**PROMPT:**
For each line below that includes the string "application", show the whole line.

** Opening INPUT RECORDS block **

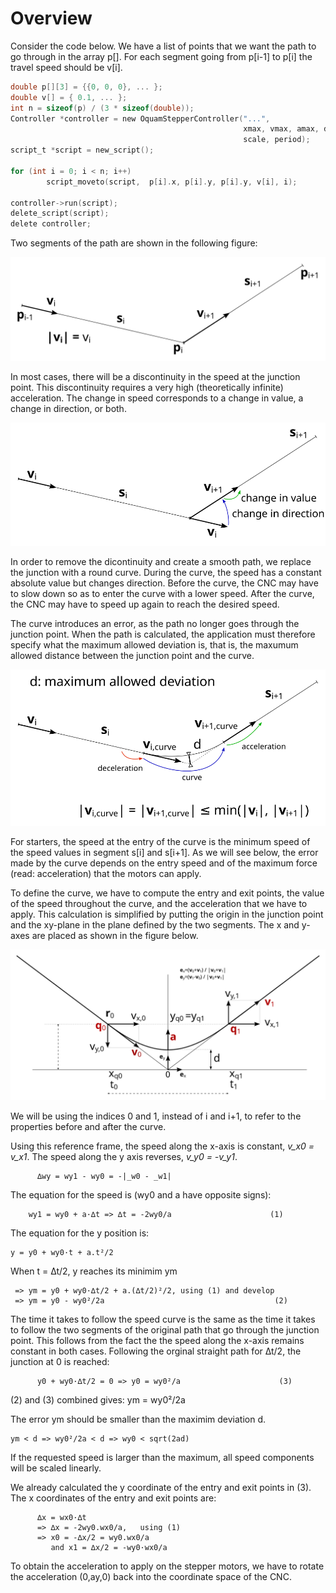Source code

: 
# Overview   

Consider the code below. We have a list of points that we want the
path to go through in the array p[]. For each segment going from
p[i-1] to p[i] the travel speed should be v[i].

```c
double p[][3] = {{0, 0, 0}, ... };
double v[] = { 0.1, ... };
int n = sizeof(p) / (3 * sizeof(double));
Controller *controller = new OquamStepperController("...",
                                                    xmax, vmax, amax, deviation,
                                                    scale, period);
script_t *script = new_script();

for (int i = 0; i < n; i++)
        script_moveto(script,  p[i].x, p[i].y, p[i].y, v[i], i);

controller->run(script);                
delete_script(script);
delete controller;
```

Two segments of the path are shown in the following figure: 

![](path1.svg)


In most cases, there will be a discontinuity in the speed at the
junction point. This discontinuity requires a very high (theoretically
infinite) acceleration. The change in speed corresponds to a change in
value, a change in direction, or both.

![](path2.svg)

In order to remove the dicontinuity and create a smooth path, we
replace the junction with a round curve. During the curve, the speed
has a constant absolute value but changes direction. Before the curve,
the CNC may have to slow down so as to enter the curve with a lower
speed.  After the curve, the CNC may have to speed up again to reach
the desired speed.

The curve introduces an error, as the path no longer goes through the
junction point. When the path is calculated, the application must
therefore specify what the maximum allowed deviation is, that is, the
maxumum allowed distance between the junction point and the curve.

![](path3.svg)

For starters, the speed at the entry of the curve is the minimum speed
of the speed values in segment s[i] and s[i+1]. As we will see below,
the error made by the curve depends on the entry speed and of the
maximum force (read: acceleration) that the motors can apply. 

To define the curve, we have to compute the entry and exit points, the
value of the speed throughout the curve, and the acceleration that we
have to apply. This calculation is simplified by putting the origin in
the junction point and the xy-plane in the plane defined by the two
segments. The x and y-axes are placed as shown in the figure below. 

![](path4.svg)

We will be using the indices 0 and 1, instead of i and i+1, to refer
to the properties before and after the curve.

Using this reference frame, the speed along the x-axis is constant,
*v_x0 = v_x1*. The speed along the y axis reverses, *v_y0 = -v_y1*.

          ∆wy = wy1 - wy0 = -|_w0 - _w1| 
           
The equation for the speed is (wy0 and a have opposite
signs):

        wy1 = wy0 + a·∆t => ∆t = -2wy0/a                      (1)
          
The equation for the y position is:

    y = y0 + wy0·t + a.t²/2

When t = ∆t/2, y reaches its minimim ym  

     => ym = y0 + wy0·∆t/2 + a.(∆t/2)²/2, using (1) and develop
     => ym = y0 - wy0²/2a                                      (2)
          
The time it takes to follow the speed curve is the same as
the time it takes to follow the two segments of the original
path that go through the junction point. This follows from
the fact the the speed along the x-axis remains constant in
both cases. Following the orginal straight path for ∆t/2,
the junction at 0 is reached:
          
          y0 + wy0·∆t/2 = 0 => y0 = wy0²/a                      (3)
          
(2) and (3) combined gives: ym = wy0²/2a
          
The error ym should be smaller than the maximim deviation d.

    ym < d => wy0²/2a < d => wy0 < sqrt(2ad)               
          
If the requested speed is larger than the maximum, all
speed components will be scaled linearly.
          
We already calculated the y coordinate of the entry and exit
points in (3). The x coordinates of the entry and exit
points are:
          
          ∆x = wx0·∆t
          => ∆x = -2wy0.wx0/a,   using (1)           
          => x0 = -∆x/2 = wy0.wx0/a
             and x1 = ∆x/2 = -wy0·wx0/a

To obtain the acceleration to apply on the stepper motors,
we have to rotate the acceleration (0,ay,0) back into the
coordinate space of the CNC. 





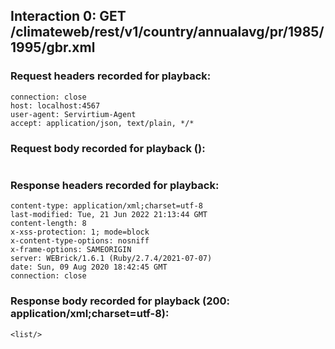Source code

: ## Interaction 0: GET /climateweb/rest/v1/country/annualavg/pr/1985/1995/gbr.xml
### Request headers recorded for playback:

```
connection: close
host: localhost:4567
user-agent: Servirtium-Agent
accept: application/json, text/plain, */*
```

### Request body recorded for playback ():

```

```

### Response headers recorded for playback:

```
content-type: application/xml;charset=utf-8
last-modified: Tue, 21 Jun 2022 21:13:44 GMT
content-length: 8
x-xss-protection: 1; mode=block
x-content-type-options: nosniff
x-frame-options: SAMEORIGIN
server: WEBrick/1.6.1 (Ruby/2.7.4/2021-07-07)
date: Sun, 09 Aug 2020 18:42:45 GMT
connection: close
```

### Response body recorded for playback (200: application/xml;charset=utf-8):

```
<list/>

```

** Closing INPUT RECORDS block **

**RESULT:**
junction point. When the path is calculated, the application must
accept: application/json, text/plain, */*
content-type: application/xml;charset=utf-8
### Response body recorded for playback (200: application/xml;charset=utf-8):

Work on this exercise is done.